Here is a follow up picture of the rubber stamps we created as I mentioned above.
My only knock on rubber is man, does it make a mess! I had to clean my machine after each rubber engrave.
Oh and also: really good thinking, speeding up your workflow with a stamp. So tempting to laser everything, but stamping is so much more efficient. Gold star!
Thanks for sharing. I’m glad to hear that you got this down to a science. Keep up the awesome work!
Great job on them! (Prefer the lasered look, but understand the limitations. Cool compromise with the stamps.)
I would love to know the settings for the stamps!
We use the gray rubber that can be found on Amazon (low oder I think).
It will make a mess. So I tend to run 2-3 small/med. stamps and then clean up the GF (I like to keep it sparkling!)
After the stamp has been engraved, carefully carry the whole rubber sheet to the sink and rinse off with cold water. Then, using an old toothbrush, scrub with soap and rinse again. Dry. Bam!
Leave a little room around the outside of your stamp and you can cut it out with a sharp pair of scissors. I have been using double sided tape and some craft foam to build the pad. Work nicely and you can always pull it off and adjust if needed.
Here is a picture of coasters we did for a project a few weeks ago for a monthly subscription box called Bonding Bees. We designed the image, cut the stamp on the GF, and hand inked well over 2,000 coasters. With out our GF, we would not have been a part of the project…so, thanks GF!!
Thanks! Tried similar settings before you got back to me but they were close to yours. Worked like a charm!
So was this the material you got from Amazon?
What did you use for ink? Did you use a stamp pad or did you use a brayer roller? I’m looking to make some coasters for a wedding.
Sorry for the delay in getting back with the info. It’s been busy weekend.
Here is a link to the rubber sheets we got on Amazon: Gray Laserable Rubber.
As for the ink, we have found several standard ink pads that work well. Most of them can be found at JoAnn’s or Hobby Lobby in their ink stamp section. A few brands we use are:
StazOn (dries VERY quickly and sticks to everything including leather. Can be found in a lot of colors).
VersaFine (Drys slower than StazOn, but is very forgiving and very consistent).
Ranger Archival Ink is another one that drys quickly, but the stamp pad makes it difficult to get an even coating on the stamp. Not my top choice.
All of the inks above are water proof/resistant once dry.
Thank you for the information.
I just tried out these settings and got a nice engrave, thanks. Need to play with cut settings another night.
I haven’t used the stamp yet, the glue is drying, but it doesn’t seem like I needed to beef up the lines with the outer gradient. I’ll find out soon.
I tried a couple of glues to stick the stamp to a block, but the thin rubber edges really want to curl up. My test stamp is clamped all the way around with chip clips and binder clips… I think I need to find a good double-sided tape for this job.
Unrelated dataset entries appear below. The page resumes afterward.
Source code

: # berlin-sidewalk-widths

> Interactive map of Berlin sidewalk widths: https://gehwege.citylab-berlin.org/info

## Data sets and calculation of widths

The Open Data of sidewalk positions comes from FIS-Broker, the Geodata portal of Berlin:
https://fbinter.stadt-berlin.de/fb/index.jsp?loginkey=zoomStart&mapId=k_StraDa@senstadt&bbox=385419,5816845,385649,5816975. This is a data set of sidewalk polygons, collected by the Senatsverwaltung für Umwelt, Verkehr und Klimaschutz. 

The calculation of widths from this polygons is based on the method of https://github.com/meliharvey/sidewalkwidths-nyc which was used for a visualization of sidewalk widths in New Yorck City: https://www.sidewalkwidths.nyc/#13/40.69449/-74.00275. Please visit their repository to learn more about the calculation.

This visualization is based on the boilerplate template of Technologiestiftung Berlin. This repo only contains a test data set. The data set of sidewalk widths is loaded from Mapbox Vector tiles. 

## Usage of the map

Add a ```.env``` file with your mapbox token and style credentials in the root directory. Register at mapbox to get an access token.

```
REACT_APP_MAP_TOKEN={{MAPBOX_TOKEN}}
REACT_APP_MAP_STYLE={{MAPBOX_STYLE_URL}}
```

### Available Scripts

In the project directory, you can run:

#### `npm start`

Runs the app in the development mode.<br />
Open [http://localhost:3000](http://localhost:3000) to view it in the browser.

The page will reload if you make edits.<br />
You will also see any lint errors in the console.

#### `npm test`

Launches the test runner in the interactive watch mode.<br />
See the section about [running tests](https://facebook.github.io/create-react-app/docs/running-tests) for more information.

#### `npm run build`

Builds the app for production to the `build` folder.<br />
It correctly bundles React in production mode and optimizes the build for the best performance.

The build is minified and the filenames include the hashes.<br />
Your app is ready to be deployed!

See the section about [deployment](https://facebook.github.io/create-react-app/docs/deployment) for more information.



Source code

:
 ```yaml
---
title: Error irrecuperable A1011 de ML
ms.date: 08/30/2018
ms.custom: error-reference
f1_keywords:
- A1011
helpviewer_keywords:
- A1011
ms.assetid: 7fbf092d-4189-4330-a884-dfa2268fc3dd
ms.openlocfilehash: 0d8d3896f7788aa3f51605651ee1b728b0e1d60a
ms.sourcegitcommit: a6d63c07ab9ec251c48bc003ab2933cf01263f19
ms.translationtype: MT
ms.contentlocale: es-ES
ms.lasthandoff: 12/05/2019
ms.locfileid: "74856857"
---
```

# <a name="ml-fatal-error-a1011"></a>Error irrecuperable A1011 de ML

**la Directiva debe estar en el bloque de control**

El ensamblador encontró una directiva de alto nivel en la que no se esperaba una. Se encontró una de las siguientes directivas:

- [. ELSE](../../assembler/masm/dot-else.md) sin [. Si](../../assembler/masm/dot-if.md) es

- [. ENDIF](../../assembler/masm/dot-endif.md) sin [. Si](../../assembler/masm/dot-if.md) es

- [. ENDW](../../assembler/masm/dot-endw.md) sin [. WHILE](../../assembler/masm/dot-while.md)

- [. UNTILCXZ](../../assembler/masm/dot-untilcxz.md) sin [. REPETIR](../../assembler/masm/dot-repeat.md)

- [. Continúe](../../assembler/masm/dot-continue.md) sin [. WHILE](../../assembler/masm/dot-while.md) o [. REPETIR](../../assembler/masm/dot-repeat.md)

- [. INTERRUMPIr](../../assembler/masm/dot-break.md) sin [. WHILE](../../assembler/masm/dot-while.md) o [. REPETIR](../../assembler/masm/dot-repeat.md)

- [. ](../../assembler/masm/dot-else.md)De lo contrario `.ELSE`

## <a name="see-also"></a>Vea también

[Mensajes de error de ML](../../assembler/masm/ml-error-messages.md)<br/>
I have had great success with just using off the shelf double sided tape to stick the rubber to whatever block I am using.
As you start stamping, you might find it difficult to line up your stamp with the exactly where you want it on the coaster. Especially on larger coasters. To help with this, we found that clear, large stamp blocks work great. We have used this one before - Inkadinkado Clear Stamp Block. Amazon has them and so do Hobby Lobby and JoAnn’s.
Trace your coaster onto the clear stamp block with a Sharpie, position your new stamp based on the trace, and then you can see through the block to align everything when you go to ink. The Sharpie and double sided tape can be scrubbed off later with warm soapy water when you are done with the project.
For smaller stamps, a wood block works just fine.
Those look good. You could probably make your own clear stamp blocks with clear acrylic, too.
Oo, forgot to ask before I cut - do you have the 40w or the 45w?